DATA FOR PROCESSING:
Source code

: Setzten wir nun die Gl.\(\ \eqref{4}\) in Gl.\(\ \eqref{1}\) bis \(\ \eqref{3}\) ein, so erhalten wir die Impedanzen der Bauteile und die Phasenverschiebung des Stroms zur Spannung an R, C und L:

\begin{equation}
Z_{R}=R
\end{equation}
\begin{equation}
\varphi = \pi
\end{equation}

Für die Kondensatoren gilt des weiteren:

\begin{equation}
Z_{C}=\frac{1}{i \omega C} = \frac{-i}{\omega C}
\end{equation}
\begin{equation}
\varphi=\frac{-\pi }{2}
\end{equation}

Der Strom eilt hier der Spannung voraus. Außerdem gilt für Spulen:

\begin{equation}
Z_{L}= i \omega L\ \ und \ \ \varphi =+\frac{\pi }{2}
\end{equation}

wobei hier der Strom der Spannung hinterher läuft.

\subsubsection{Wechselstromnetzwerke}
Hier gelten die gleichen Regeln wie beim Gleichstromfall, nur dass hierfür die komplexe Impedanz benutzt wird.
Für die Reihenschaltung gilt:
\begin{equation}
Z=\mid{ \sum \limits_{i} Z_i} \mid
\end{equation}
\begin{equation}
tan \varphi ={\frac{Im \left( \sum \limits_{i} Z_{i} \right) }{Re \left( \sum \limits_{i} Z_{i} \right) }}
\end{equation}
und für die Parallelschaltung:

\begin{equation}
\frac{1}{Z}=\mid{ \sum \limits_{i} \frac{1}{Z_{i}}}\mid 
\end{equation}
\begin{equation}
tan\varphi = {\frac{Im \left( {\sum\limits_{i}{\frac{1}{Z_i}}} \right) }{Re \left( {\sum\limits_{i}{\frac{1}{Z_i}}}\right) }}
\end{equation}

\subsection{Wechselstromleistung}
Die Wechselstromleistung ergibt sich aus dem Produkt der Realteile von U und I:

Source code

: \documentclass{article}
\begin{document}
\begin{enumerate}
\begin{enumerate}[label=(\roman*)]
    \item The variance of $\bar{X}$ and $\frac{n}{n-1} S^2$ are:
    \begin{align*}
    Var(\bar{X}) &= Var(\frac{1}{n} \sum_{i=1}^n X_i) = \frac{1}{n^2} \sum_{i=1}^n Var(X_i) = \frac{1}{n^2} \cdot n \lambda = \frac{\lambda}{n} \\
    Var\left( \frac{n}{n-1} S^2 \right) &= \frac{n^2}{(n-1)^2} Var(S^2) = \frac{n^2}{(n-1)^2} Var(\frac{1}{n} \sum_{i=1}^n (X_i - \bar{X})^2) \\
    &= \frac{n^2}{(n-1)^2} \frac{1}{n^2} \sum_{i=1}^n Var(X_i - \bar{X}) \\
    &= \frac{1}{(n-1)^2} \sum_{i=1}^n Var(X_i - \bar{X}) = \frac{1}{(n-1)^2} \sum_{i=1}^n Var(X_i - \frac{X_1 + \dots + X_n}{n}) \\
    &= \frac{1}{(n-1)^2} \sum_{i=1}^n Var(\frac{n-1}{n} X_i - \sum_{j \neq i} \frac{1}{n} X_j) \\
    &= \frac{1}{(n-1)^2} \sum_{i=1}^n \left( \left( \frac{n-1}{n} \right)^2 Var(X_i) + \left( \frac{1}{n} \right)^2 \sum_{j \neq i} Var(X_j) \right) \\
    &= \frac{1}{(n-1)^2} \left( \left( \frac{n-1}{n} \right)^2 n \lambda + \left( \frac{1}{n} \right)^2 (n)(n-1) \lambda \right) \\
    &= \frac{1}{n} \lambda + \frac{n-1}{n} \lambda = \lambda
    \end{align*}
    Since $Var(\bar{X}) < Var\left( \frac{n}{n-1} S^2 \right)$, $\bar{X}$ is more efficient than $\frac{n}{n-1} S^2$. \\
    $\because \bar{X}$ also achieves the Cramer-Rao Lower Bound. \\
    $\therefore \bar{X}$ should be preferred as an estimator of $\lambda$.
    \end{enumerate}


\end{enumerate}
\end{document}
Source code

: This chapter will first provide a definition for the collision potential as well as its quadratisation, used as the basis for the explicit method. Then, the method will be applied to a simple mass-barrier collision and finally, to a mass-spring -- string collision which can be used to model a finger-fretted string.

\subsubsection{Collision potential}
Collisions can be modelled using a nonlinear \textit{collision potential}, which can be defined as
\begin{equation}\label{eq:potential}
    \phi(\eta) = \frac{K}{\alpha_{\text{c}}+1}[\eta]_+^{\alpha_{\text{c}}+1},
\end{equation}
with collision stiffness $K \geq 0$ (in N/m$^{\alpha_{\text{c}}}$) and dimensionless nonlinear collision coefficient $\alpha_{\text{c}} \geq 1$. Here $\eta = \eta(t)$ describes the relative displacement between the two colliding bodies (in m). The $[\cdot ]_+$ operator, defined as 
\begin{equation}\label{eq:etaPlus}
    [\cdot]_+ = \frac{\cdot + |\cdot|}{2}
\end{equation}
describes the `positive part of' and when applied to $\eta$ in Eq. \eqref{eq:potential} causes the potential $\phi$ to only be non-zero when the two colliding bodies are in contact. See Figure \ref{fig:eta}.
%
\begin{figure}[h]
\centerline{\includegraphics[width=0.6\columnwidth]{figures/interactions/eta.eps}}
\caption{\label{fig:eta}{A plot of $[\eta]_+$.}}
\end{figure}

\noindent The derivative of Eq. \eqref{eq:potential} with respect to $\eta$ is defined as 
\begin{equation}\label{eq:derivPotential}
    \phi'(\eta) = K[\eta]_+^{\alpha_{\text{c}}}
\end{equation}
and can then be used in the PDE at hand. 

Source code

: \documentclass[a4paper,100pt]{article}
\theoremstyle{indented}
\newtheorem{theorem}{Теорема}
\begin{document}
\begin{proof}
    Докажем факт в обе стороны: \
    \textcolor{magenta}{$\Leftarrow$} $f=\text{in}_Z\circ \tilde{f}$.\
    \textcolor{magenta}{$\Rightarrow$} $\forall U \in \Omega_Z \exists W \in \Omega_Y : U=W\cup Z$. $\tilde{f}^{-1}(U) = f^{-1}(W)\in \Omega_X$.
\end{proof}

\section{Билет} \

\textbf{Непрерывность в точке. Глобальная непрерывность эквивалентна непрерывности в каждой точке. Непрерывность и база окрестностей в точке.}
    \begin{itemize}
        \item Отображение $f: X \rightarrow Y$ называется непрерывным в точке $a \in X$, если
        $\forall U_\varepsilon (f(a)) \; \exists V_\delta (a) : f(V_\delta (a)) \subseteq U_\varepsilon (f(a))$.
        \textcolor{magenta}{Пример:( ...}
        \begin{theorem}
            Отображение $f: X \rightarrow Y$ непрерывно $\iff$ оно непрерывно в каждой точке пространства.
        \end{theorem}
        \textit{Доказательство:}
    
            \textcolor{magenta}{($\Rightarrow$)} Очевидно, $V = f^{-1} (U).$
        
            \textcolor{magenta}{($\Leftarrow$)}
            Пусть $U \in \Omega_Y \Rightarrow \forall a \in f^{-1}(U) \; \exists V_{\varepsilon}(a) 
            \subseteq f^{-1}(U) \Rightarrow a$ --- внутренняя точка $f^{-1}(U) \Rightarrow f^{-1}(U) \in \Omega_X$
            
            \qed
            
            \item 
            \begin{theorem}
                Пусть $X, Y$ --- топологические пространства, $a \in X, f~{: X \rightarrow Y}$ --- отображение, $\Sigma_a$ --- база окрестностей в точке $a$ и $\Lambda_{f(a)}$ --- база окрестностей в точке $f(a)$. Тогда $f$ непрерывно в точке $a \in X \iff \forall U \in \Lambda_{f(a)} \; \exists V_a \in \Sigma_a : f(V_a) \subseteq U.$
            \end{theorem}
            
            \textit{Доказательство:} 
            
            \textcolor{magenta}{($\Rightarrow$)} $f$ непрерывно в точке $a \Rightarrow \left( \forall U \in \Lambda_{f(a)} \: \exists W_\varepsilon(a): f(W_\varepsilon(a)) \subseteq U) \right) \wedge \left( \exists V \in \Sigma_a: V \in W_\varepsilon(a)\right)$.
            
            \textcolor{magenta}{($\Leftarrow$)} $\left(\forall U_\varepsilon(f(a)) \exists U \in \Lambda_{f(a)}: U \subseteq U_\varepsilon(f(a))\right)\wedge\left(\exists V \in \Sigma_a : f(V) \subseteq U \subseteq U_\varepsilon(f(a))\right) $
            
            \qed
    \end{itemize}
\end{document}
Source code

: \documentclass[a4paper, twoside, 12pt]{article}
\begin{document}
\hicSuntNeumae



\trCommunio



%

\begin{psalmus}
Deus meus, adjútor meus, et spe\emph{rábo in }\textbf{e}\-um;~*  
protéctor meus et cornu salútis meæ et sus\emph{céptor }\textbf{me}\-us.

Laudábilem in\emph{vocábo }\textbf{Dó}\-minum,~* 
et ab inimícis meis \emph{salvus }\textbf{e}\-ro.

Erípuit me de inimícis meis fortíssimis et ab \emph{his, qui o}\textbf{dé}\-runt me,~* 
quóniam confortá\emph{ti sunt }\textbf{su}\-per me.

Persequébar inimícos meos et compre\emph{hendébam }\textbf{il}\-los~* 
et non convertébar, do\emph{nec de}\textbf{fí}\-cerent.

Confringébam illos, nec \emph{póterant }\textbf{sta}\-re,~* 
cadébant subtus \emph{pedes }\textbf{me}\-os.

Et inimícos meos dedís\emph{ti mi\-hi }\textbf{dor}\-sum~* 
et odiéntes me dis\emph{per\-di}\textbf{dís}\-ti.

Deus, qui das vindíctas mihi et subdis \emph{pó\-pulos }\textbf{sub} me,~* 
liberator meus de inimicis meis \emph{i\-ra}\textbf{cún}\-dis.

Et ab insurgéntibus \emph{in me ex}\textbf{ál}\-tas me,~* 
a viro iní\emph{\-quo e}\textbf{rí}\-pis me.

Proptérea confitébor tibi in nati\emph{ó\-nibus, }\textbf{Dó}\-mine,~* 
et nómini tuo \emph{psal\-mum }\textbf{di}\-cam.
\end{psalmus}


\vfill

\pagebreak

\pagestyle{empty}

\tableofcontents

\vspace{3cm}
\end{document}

WORK REQUIRED:
Only the lines holding the word "used" belong in the answer; copy them from the listing above.

EXERCISE ANSWER:
: This chapter will first provide a definition for the collision potential as well as its quadratisation, used as the basis for the explicit method. Then, the method will be applied to a simple mass-barrier collision and finally, to a mass-spring -- string collision which can be used to model a finger-fretted string.
and can then be used in the PDE at hand. 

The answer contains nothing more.